Depthwise Spatio-Temporal STFT Convolutional Neural Networks for Human Action Recognition
This addresses the problem of high computational demands and overfitting in 3D CNNs for researchers and practitioners in video analysis, though it is incremental as it builds on existing 3D CNN frameworks.
The paper tackles the computational inefficiency and feature learning limitations of conventional 3D CNNs for human action recognition by proposing spatio-temporal STFT blocks, which reduce parameters by 3.5-4.5 times and computational costs by 1.5-1.8 times while achieving on par or better performance on seven datasets.

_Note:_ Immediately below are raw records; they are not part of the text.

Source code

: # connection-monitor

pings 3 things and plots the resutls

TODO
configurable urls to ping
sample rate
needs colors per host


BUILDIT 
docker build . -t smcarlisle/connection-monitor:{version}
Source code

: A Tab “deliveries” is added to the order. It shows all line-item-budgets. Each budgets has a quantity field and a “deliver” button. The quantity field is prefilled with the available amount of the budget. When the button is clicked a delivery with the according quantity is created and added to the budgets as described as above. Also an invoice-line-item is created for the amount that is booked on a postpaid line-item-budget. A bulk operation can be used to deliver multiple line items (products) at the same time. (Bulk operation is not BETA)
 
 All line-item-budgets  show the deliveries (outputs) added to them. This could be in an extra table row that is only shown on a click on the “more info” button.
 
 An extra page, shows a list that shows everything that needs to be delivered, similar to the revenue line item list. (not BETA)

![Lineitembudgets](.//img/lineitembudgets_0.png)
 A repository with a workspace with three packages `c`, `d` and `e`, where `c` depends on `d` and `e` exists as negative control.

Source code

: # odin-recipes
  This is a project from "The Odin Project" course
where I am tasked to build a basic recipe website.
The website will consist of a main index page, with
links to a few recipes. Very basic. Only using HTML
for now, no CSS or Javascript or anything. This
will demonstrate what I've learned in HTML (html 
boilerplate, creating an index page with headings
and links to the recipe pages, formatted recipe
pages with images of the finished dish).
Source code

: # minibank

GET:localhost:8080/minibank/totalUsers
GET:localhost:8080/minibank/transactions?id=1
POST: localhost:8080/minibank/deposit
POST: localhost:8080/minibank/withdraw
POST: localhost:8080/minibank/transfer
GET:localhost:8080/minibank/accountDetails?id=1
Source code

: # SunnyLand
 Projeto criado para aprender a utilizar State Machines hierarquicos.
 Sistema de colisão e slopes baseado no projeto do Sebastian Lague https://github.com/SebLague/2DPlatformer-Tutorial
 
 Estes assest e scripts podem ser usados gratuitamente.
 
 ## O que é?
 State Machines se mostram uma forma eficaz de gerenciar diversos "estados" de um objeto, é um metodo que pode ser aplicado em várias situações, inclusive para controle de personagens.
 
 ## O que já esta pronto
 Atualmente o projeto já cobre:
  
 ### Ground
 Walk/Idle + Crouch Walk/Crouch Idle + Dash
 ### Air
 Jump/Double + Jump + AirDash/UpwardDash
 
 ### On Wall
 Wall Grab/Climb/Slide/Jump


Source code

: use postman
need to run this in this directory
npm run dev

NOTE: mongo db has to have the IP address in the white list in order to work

Conventional 3D convolutional neural networks (CNNs) are computationally expensive, memory intensive, prone to overfitting, and most importantly, there is a need to improve their feature learning capabilities. To address these issues, we propose spatio-temporal short term Fourier transform (STFT) blocks, a new class of convolutional blocks that can serve as an alternative to the 3D convolutional layer and its variants in 3D CNNs. An STFT block consists of non-trainable convolution layers that capture spatially and/or temporally local Fourier information using a STFT kernel at multiple low frequency points, followed by a set of trainable linear weights for learning channel correlations. The STFT blocks significantly reduce the space-time complexity in 3D CNNs. In general, they use 3.5 to 4.5 times less parameters and 1.5 to 1.8 times less computational costs when compared to the state-of-the-art methods. Furthermore, their feature learning capabilities are significantly better than the conventional 3D convolutional layer and its variants. Our extensive evaluation on seven action recognition datasets, including Something-something v1 and v2, Jester, Diving-48, Kinetics-400, UCF 101, and HMDB 51, demonstrate that STFT blocks based 3D CNNs achieve on par or even better performance compared to the state-of-the-art methods.